表面上、MBAの市場は「健全」に見えます。米国では、なんらかの形で経営学修士号を取得しようとする生徒の数が1969年から1970年は約21,000人でしたが、2006年から2007年は約150,000人と増加しました。しかし、MBA市場および修士号そのものは過渡期にあります。数十年前、MBA課程はほぼ一様に2年間のプログラムでした。しかし、現在、従来の修士号に取って代わるプログラムが沢山出てきています。例えば、生徒はMBA課程を1年制、定時制、通信制から選ぶことができますし、あるいは従来の教育環境の外で行う集中的なワークショップやセミナーに参加することができます。調査では、現在、全日制のMBA 市場に空洞化が起こっているとの結果が出ています。
MBA課程の生徒も変化を見せています。1998年、GMAT(大学を卒業した米国人の語学力や数学力を判定する試験。
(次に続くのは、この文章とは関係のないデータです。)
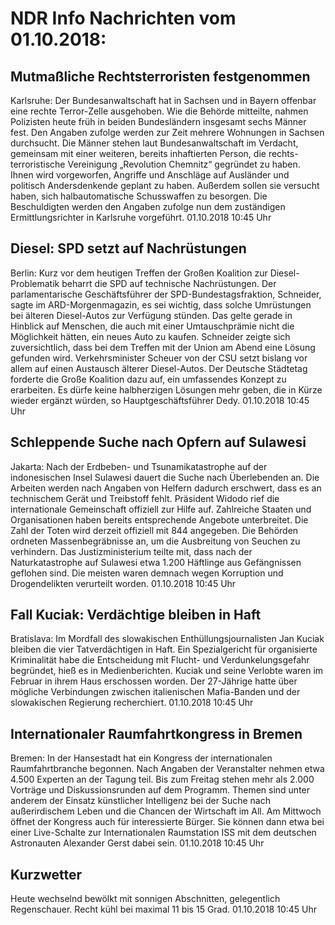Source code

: # NDR Info Nachrichten vom 01.10.2018:


## Mutmaßliche Rechtsterroristen festgenommen
Karlsruhe: Der Bundesanwaltschaft hat in Sachsen und in Bayern offenbar eine rechte Terror-Zelle ausgehoben. Wie die Behörde mitteilte, nahmen Polizisten heute früh in beiden Bundesländern insgesamt sechs Männer fest. Den Angaben zufolge werden zur Zeit mehrere Wohnungen in Sachsen durchsucht. Die Männer stehen laut Bundesanwaltschaft im Verdacht, gemeinsam mit einer weiteren, bereits inhaftierten Person, die rechts-terroristische Vereinigung „Revolution Chemnitz“ gegründet zu haben. Ihnen wird vorgeworfen, Angriffe und Anschläge auf Ausländer und politisch Andersdenkende geplant zu haben. Außerdem sollen sie versucht haben, sich halbautomatische Schusswaffen zu besorgen. Die Beschuldigten werden den Angaben zufolge nun dem zuständigen Ermittlungsrichter in Karlsruhe vorgeführt. 01.10.2018 10:45 Uhr 

## Diesel: SPD setzt auf Nachrüstungen
Berlin:	Kurz vor dem heutigen Treffen der Großen Koalition zur Diesel-Problematik beharrt die SPD auf technische Nachrüstungen. Der parlamentarische Geschäftsführer der SPD-Bundestagsfraktion, Schneider, sagte im ARD-Morgenmagazin, es sei wichtig, dass solche Umrüstungen bei älteren Diesel-Autos zur Verfügung stünden. Das gelte gerade in Hinblick auf Menschen, die auch mit einer Umtauschprämie nicht die Möglichkeit hätten, ein neues Auto zu kaufen. Schneider zeigte sich zuversichtlich, dass bei dem Treffen mit der Union am Abend eine Lösung gefunden wird. Verkehrsminister Scheuer von der CSU setzt bislang vor allem auf einen Austausch älterer Diesel-Autos. Der Deutsche Städtetag forderte die Große Koalition dazu auf, ein umfassendes Konzept zu erarbeiten. Es dürfe keine halbherzigen Lösungen mehr geben, die in Kürze wieder ergänzt würden, so Hauptgeschäftsführer Dedy. 01.10.2018 10:45 Uhr 

## Schleppende Suche nach Opfern auf Sulawesi
Jakarta: Nach der Erdbeben- und Tsunamikatastrophe auf der indonesischen Insel Sulawesi dauert die Suche nach Überlebenden an. Die Arbeiten werden nach Angaben von Helfern dadurch erschwert, dass es an technischem Gerät und Treibstoff fehlt. Präsident Widodo rief die internationale Gemeinschaft offiziell zur Hilfe auf. Zahlreiche Staaten und Organisationen haben bereits entsprechende Angebote unterbreitet. Die Zahl der Toten wird derzeit offiziell mit 844 angegeben. Die Behörden ordneten Massenbegräbnisse an, um die Ausbreitung von Seuchen zu verhindern. Das Justizministerium teilte mit, dass nach der Naturkatastrophe auf Sulawesi etwa 1.200 Häftlinge aus Gefängnissen geflohen sind. Die meisten waren demnach wegen Korruption und Drogendelikten verurteilt worden. 01.10.2018 10:45 Uhr 

## Fall Kuciak: Verdächtige bleiben in Haft
Bratislava:	Im Mordfall des slowakischen Enthüllungsjournalisten Jan Kuciak bleiben die vier Tatverdächtigen in Haft. Ein Spezialgericht für organisierte Kriminalität habe die Entscheidung mit Flucht- und Verdunkelungsgefahr begründet, hieß es in Medienberichten. Kuciak und seine Verlobte waren im Februar in ihrem Haus erschossen worden. Der 27-Jährige hatte über mögliche Verbindungen zwischen italienischen Mafia-Banden und der slowakischen Regierung recherchiert. 01.10.2018 10:45 Uhr 

## Internationaler Raumfahrtkongress in Bremen
Bremen: In der Hansestadt hat ein Kongress der internationalen Raumfahrtbranche begonnen. Nach Angaben der Veranstalter nehmen etwa 4.500 Experten an der Tagung teil. Bis zum Freitag stehen mehr als 2.000 Vorträge und Diskussionsrunden auf dem Programm. Themen sind unter anderem der Einsatz künstlicher Intelligenz bei der Suche nach außerirdischem Leben und die Chancen der Wirtschaft im All. Am Mittwoch öffnet der Kongress auch für interessierte Bürger. Sie können dann etwa bei einer Live-Schalte zur Internationalen Raumstation ISS mit dem deutschen Astronauten Alexander Gerst dabei sein. 01.10.2018 10:45 Uhr 

## Kurzwetter
Heute wechselnd bewölkt mit sonnigen Abschnitten, gelegentlich Regenschauer. Recht kühl bei maximal 11 bis 15 Grad. 01.10.2018 10:45 Uhr 
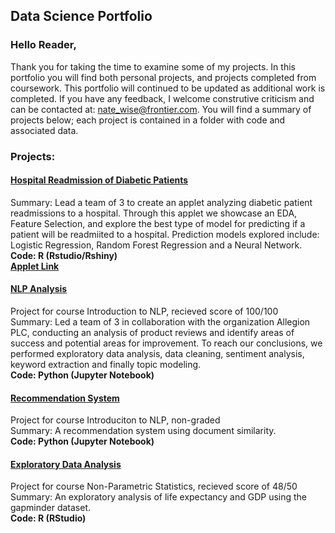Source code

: ## Data Science Portfolio

### Hello Reader,

Thank you for taking the time to examine some of my projects. In this portfolio you will find both personal projects, and projects completed from coursework. This portfolio will continued to be updated as additional work is completed. If you have any feedback, I welcome construtive criticism and can be contacted at: nate_wise@frontier.com. You will find a summary of projects below; each project is contained in a folder with code and associated data.
  
### Projects:  

#### [Hospital Readmission of Diabetic Patients](https://github.com/N8Wise/DS_Portfolio/tree/master/Predicting%20Readmission%20Rates%20of%20Diabetic%20Patients)
Summary: Lead a team of 3 to create an applet analyzing diabetic patient readmissions to a hospital. Through this applet we showcase an EDA, Feature Selection, and explore the best type of model for predicting if a patient will be readmiited to a hospital. Prediction models explored include: Logistic Regression, Random Forest Regression and a Neural Network.<br/>**Code: R (Rstudio/Rshiny)**<br/>**[Applet Link](https://nwise.shinyapps.io/ADSFinalProject/)**

#### [NLP Analysis](https://github.com/N8Wise/DS_Portfolio/tree/master/NLP%20Analysis)
Project for course Introduction to NLP, recieved score of 100/100  
Summary: Led a team of 3 in collaboration with the organization Allegion PLC, conducting an analysis of product reviews and identify areas of success and potential areas for improvement. To reach our conclusions, we performed exploratory data analysis, data cleaning, sentiment analysis, keyword extraction and finally topic modeling.<br/>**Code: Python (Jupyter Notebook)**

#### [Recommendation System](https://github.com/N8Wise/DS_Portfolio/tree/master/MovieRecommendations)
Project for course Introduciton to NLP, non-graded  
Summary: A recommendation system using document similarity.<br/>**Code: Python (Jupyter Notebook)**

#### [Exploratory Data Analysis](https://github.com/N8Wise/DS_Portfolio/tree/master/Gapminder_EDA)
Project for course Non-Parametric Statistics, recieved score of 48/50  
Summary: An exploratory analysis of life expectancy and GDP using the gapminder dataset.<br/>**Code: R (RStudio)**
大学院へ入るための標準的な入学試験)を受け、一流の大学院へスコアを提出した生徒の内、米国大学へ留学した外国人の割合は24%でした。しかし、2007年までに、同じように一流の大学院へスコアを提出した生徒の42%を外国人が占めるようになりました。その内訳は、21%がインド人、8%が中国人です。これに加え、定時制のプログラムがすでに仕事をしている生徒を、エグゼクティブ・プログラムが中堅のビジネスマンをひきつけています。実際、入学者が増えているのは定時制とエグゼクティブ課程です。これを受け一流の大学院を除くすべての大学院が、任期制の非常勤職員や実務を教える教授を雇うことでMBA課程に対する要望に対応しています。
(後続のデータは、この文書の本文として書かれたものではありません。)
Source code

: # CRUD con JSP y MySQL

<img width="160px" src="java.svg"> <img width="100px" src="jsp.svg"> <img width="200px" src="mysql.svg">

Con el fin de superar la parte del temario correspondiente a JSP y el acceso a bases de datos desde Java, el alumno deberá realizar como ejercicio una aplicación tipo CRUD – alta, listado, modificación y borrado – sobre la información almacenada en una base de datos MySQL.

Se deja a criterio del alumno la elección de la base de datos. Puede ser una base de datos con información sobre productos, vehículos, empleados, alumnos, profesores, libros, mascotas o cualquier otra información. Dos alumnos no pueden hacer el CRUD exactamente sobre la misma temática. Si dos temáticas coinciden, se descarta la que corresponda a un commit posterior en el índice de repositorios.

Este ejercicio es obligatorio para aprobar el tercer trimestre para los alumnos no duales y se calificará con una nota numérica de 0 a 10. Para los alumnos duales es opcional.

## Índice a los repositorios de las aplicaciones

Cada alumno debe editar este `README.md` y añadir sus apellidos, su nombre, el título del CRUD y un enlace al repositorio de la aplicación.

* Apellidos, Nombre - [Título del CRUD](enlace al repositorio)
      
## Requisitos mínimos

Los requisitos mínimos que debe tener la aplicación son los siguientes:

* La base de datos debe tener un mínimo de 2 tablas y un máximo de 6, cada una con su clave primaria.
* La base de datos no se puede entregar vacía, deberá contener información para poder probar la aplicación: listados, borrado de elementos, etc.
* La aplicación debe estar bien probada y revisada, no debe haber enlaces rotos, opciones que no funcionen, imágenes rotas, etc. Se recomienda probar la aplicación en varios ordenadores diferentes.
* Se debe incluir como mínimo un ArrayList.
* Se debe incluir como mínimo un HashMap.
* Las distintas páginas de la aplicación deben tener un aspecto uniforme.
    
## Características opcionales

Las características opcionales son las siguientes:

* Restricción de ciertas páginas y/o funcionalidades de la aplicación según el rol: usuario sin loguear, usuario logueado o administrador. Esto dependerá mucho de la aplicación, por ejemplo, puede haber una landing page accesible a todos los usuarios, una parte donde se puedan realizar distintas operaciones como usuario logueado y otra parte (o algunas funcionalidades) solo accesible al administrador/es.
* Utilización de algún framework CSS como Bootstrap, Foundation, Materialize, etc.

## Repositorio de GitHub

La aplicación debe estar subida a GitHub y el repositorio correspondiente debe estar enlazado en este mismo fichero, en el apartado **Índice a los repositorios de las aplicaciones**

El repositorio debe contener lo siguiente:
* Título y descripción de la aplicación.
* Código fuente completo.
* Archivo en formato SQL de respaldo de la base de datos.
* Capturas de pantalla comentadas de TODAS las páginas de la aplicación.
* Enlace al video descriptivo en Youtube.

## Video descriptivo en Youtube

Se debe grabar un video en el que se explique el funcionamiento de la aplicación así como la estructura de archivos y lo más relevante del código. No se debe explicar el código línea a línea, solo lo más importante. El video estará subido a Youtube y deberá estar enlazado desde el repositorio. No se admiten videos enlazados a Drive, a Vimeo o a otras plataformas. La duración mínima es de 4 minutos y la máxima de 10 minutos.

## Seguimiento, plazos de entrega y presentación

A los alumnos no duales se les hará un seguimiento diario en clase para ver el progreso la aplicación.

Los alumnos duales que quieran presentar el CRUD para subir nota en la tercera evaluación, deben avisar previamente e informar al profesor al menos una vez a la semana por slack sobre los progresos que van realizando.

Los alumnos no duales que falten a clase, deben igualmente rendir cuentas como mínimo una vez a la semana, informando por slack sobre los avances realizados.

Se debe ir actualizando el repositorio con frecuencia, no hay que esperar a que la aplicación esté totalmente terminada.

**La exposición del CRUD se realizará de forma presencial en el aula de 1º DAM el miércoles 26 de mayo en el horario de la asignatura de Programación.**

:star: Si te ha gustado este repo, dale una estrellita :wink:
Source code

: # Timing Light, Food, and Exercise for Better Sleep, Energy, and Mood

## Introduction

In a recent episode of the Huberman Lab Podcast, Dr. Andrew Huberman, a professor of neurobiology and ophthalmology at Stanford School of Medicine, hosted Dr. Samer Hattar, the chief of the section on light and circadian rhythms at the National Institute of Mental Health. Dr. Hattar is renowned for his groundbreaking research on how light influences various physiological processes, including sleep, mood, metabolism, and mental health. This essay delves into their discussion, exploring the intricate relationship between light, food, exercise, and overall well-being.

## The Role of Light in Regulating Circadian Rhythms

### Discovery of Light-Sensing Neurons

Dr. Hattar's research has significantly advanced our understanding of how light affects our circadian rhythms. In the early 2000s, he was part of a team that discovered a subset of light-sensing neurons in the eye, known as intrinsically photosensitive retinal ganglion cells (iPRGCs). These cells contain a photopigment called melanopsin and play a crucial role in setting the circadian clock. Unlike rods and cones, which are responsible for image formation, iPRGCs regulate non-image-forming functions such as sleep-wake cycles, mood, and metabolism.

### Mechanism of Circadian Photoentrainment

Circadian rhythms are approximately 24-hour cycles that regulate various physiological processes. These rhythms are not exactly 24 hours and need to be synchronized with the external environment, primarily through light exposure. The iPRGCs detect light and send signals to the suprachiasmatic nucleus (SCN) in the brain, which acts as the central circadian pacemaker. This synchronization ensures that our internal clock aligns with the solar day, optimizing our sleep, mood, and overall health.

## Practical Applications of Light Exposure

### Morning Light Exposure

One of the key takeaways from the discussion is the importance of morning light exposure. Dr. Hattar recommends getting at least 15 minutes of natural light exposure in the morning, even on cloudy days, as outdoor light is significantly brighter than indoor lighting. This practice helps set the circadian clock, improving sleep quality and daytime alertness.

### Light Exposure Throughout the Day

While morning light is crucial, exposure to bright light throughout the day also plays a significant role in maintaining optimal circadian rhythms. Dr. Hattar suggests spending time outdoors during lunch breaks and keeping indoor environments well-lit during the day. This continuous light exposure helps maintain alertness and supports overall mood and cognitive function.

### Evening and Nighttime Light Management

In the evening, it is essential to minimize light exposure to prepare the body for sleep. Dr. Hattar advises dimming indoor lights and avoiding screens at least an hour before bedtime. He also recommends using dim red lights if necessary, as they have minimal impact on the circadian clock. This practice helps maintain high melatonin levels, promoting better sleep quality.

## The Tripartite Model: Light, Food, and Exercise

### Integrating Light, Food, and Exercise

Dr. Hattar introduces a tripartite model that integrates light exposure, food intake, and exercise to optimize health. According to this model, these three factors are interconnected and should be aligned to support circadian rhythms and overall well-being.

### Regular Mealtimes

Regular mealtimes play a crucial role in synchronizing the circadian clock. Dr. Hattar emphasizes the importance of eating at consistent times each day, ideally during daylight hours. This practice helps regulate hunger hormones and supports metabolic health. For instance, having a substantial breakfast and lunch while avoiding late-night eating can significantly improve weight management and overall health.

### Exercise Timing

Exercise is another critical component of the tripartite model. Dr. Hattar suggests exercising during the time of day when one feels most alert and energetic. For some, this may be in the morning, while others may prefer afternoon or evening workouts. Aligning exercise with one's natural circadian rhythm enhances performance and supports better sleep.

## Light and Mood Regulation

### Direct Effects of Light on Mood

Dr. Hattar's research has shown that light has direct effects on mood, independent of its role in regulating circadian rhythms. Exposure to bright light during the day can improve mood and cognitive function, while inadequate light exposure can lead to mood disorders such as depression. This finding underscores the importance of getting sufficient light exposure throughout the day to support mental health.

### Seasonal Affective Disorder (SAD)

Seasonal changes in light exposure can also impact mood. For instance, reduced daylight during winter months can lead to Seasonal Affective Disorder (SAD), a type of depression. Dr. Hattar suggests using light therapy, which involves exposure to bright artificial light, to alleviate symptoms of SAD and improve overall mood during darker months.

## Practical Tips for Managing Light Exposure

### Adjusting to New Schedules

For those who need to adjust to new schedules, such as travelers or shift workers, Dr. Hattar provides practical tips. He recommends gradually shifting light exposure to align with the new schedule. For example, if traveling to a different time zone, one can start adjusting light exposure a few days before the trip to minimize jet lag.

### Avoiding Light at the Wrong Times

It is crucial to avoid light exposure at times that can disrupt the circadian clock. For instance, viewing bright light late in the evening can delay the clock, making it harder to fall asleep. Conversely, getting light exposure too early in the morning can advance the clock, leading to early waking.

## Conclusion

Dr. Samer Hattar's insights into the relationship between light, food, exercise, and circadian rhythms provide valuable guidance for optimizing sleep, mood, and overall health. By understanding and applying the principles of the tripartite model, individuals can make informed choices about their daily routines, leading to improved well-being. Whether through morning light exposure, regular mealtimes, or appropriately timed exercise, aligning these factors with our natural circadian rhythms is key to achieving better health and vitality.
過去、生徒は自分達のキャリアの出発点としてMBA課程を選んでいました。今も同じように選んでいる生徒がいる一方で、リスクは大きいですが、MBA課程を転職するための1つの手段として利用する人もいます。雇用主は今でも一流課程の卒業生を雇用する傾向にありますが、MBAを取得した生徒の市場は変わりました。経営学修士号を取得することはもはや、最高のキャリアをつかむための「約束された確実な方法」ではありません。企業が内部昇格を行ったり、学士号取得者を採用したり、他の学部卒業の学生(科学など)を雇用したりするため、MBA課程の卒業生の中には就職戦線で立ち往生してしまっている人がいます。
MBA取得とは、過去においては1つのブランドでした。しかし、その名前ばかりが先行しすぎ、取得する人があまりにも多くなってしまったということが問題なのかもしれません。実際2年間のカリキュラムを行わねばならないのに、取得希望者を増やすための施策が、MBAの地位を下げてしまったのではないでしょうか。